**Exercise instructions:** A word-for-word retyping of the listing below is required, with the pictures dropped.

**Provided entries:**

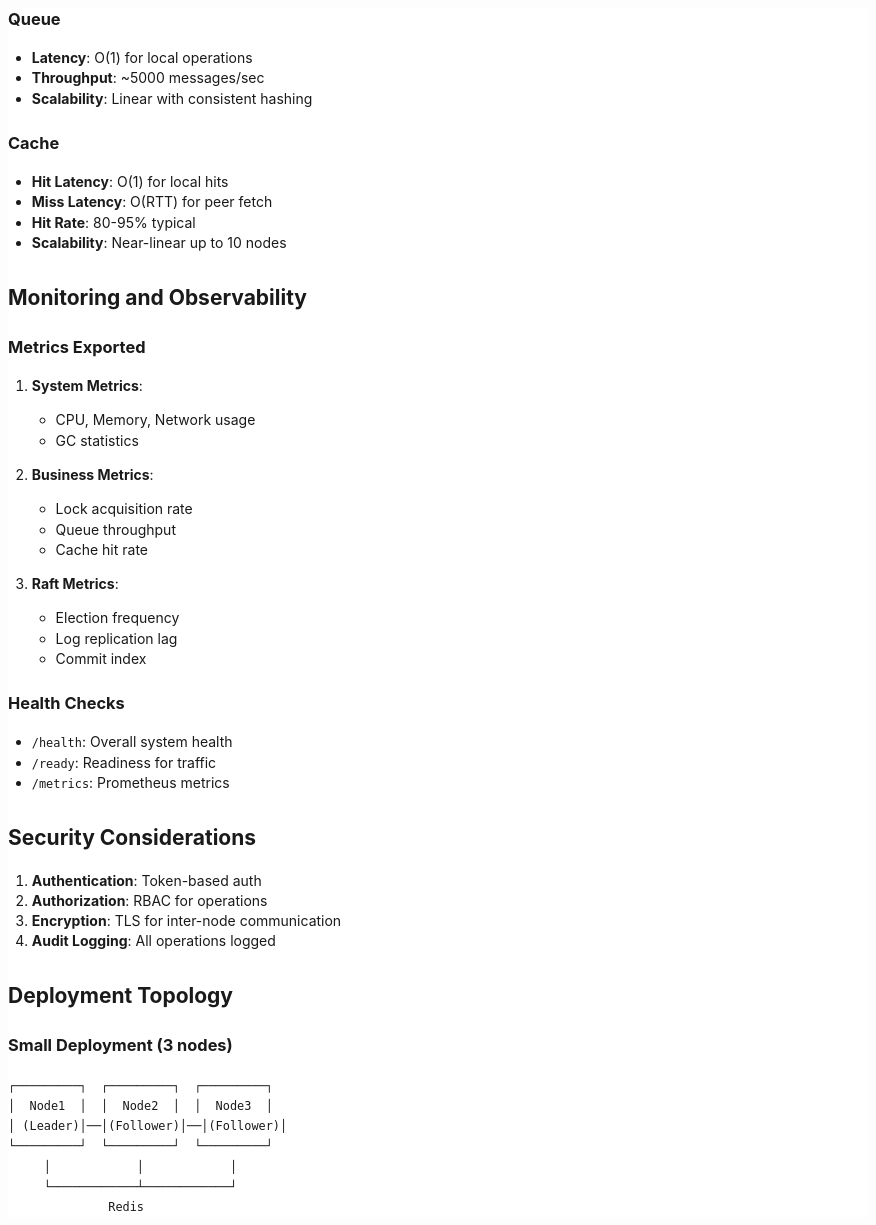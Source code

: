 ### Queue

- **Latency**: O(1) for local operations
- **Throughput**: ~5000 messages/sec
- **Scalability**: Linear with consistent hashing

### Cache

- **Hit Latency**: O(1) for local hits
- **Miss Latency**: O(RTT) for peer fetch
- **Hit Rate**: 80-95% typical
- **Scalability**: Near-linear up to 10 nodes

## Monitoring and Observability

### Metrics Exported

1. **System Metrics**:
   - CPU, Memory, Network usage
   - GC statistics

2. **Business Metrics**:
   - Lock acquisition rate
   - Queue throughput
   - Cache hit rate

3. **Raft Metrics**:
   - Election frequency
   - Log replication lag
   - Commit index

### Health Checks

- `/health`: Overall system health
- `/ready`: Readiness for traffic
- `/metrics`: Prometheus metrics

## Security Considerations

1. **Authentication**: Token-based auth
2. **Authorization**: RBAC for operations
3. **Encryption**: TLS for inter-node communication
4. **Audit Logging**: All operations logged

## Deployment Topology

### Small Deployment (3 nodes)

```
┌─────────┐  ┌─────────┐  ┌─────────┐
│  Node1  │  │  Node2  │  │  Node3  │
│ (Leader)│──│(Follower)│──│(Follower)│
└─────────┘  └─────────┘  └─────────┘
     │            │            │
     └────────────┴────────────┘
              Redis
```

**Result for this task:**
Source code

: ### Queue

- **Latency**: O(1) for local operations
- **Throughput**: ~5000 messages/sec
- **Scalability**: Linear with consistent hashing

### Cache

- **Hit Latency**: O(1) for local hits
- **Miss Latency**: O(RTT) for peer fetch
- **Hit Rate**: 80-95% typical
- **Scalability**: Near-linear up to 10 nodes

## Monitoring and Observability

### Metrics Exported

1. **System Metrics**:
   - CPU, Memory, Network usage
   - GC statistics

2. **Business Metrics**:
   - Lock acquisition rate
   - Queue throughput
   - Cache hit rate

3. **Raft Metrics**:
   - Election frequency
   - Log replication lag
   - Commit index

### Health Checks

- `/health`: Overall system health
- `/ready`: Readiness for traffic
- `/metrics`: Prometheus metrics

## Security Considerations

1. **Authentication**: Token-based auth
2. **Authorization**: RBAC for operations
3. **Encryption**: TLS for inter-node communication
4. **Audit Logging**: All operations logged

## Deployment Topology

### Small Deployment (3 nodes)

```
┌─────────┐  ┌─────────┐  ┌─────────┐
│  Node1  │  │  Node2  │  │  Node3  │
│ (Leader)│──│(Follower)│──│(Follower)│
└─────────┘  └─────────┘  └─────────┘
     │            │            │
     └────────────┴────────────┘
              Redis
```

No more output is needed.